**What the task asks**
Your task is to filter the data below down to the lines holding "resources".

Data entries:
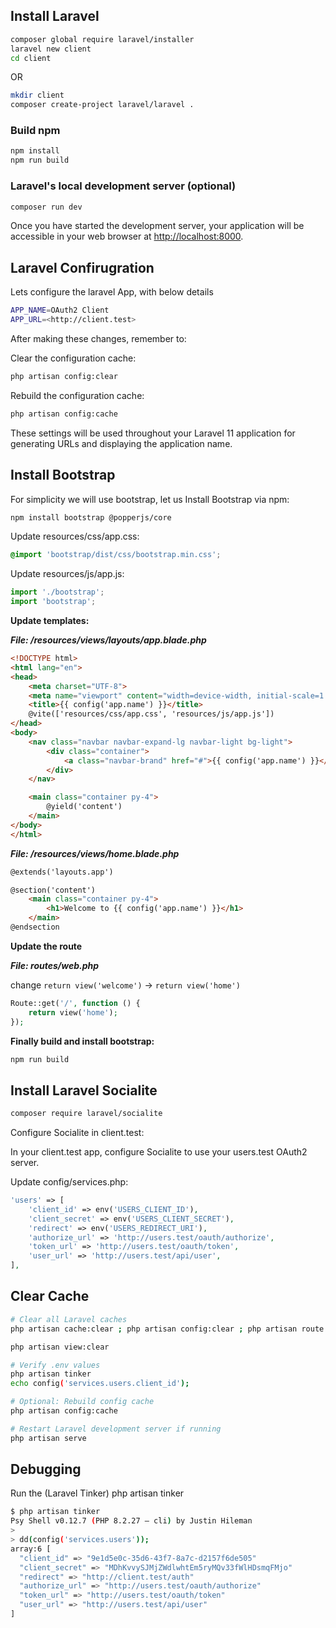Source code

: 
## Install Laravel

```bash
composer global require laravel/installer
laravel new client
cd client
```

OR

```bash
mkdir client
composer create-project laravel/laravel .
```

### Build npm

```bash
npm install
npm run build
```

### Laravel's local development server (optional)

```bash
composer run dev
```

Once you have started the development server, your application will be accessible in your web browser at <http://localhost:8000>.

## Laravel Confirugration

Lets configure the laravel App, with below details

```bash
APP_NAME=OAuth2 Client
APP_URL=<http://client.test>
```

After making these changes, remember to:

Clear the configuration cache:

```bash
php artisan config:clear
```

Rebuild the configuration cache:

```bash
php artisan config:cache
```

These settings will be used throughout your Laravel 11 application for generating URLs and displaying the application name.

## Install Bootstrap

For simplicity we will use bootstrap, let us Install Bootstrap via npm:

```bash
npm install bootstrap @popperjs/core
```

Update resources/css/app.css:

```css
@import 'bootstrap/dist/css/bootstrap.min.css';
```

Update resources/js/app.js:

```js
import './bootstrap';
import 'bootstrap';
```

**Update templates:**

***File: /resources/views/layouts/app.blade.php***

```html
<!DOCTYPE html>
<html lang="en">
<head>
    <meta charset="UTF-8">
    <meta name="viewport" content="width=device-width, initial-scale=1.0">
    <title>{{ config('app.name') }}</title>
    @vite(['resources/css/app.css', 'resources/js/app.js'])
</head>
<body>
    <nav class="navbar navbar-expand-lg navbar-light bg-light">
        <div class="container">
            <a class="navbar-brand" href="#">{{ config('app.name') }}</a>
        </div>
    </nav>

    <main class="container py-4">
        @yield('content')
    </main>
</body>
</html>
```

***File: /resources/views/home.blade.php***

```html
@extends('layouts.app')

@section('content')
    <main class="container py-4">
        <h1>Welcome to {{ config('app.name') }}</h1>
    </main>
@endsection
```

**Update the route**

***File: routes/web.php***

change `return view('welcome')` -> `return view('home')`

```php
Route::get('/', function () {
    return view('home');
});
```

**Finally build and install bootstrap:**

```bash
npm run build
```

## Install Laravel Socialite

```bash
composer require laravel/socialite
```


Configure Socialite in client.test:

In your client.test app, configure Socialite to use your users.test OAuth2 server.

Update config/services.php:

```php
'users' => [
    'client_id' => env('USERS_CLIENT_ID'),
    'client_secret' => env('USERS_CLIENT_SECRET'),
    'redirect' => env('USERS_REDIRECT_URI'),
    'authorize_url' => 'http://users.test/oauth/authorize',
    'token_url' => 'http://users.test/oauth/token',
    'user_url' => 'http://users.test/api/user',
],
```

## Clear Cache 

```bash
# Clear all Laravel caches
php artisan cache:clear ; php artisan config:clear ; php artisan route:clear

php artisan view:clear

# Verify .env values
php artisan tinker
echo config('services.users.client_id');

# Optional: Rebuild config cache
php artisan config:cache

# Restart Laravel development server if running
php artisan serve
```

## Debugging  

Run the (Laravel Tinker) php artisan tinker

```bash
$ php artisan tinker
Psy Shell v0.12.7 (PHP 8.2.27 — cli) by Justin Hileman
>
> dd(config('services.users'));
array:6 [
  "client_id" => "9e1d5e0c-35d6-43f7-8a7c-d2157f6de505"
  "client_secret" => "MDhKvvySJMjZWdlwhtEm5ryMQv33fWlHDsmqFMjo"
  "redirect" => "http://client.test/auth"
  "authorize_url" => "http://users.test/oauth/authorize"
  "token_url" => "http://users.test/oauth/token"
  "user_url" => "http://users.test/api/user"
]
```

**Answer box**
Update resources/css/app.css:
Update resources/js/app.js:
***File: /resources/views/layouts/app.blade.php***
    @vite(['resources/css/app.css', 'resources/js/app.js'])
***File: /resources/views/home.blade.php***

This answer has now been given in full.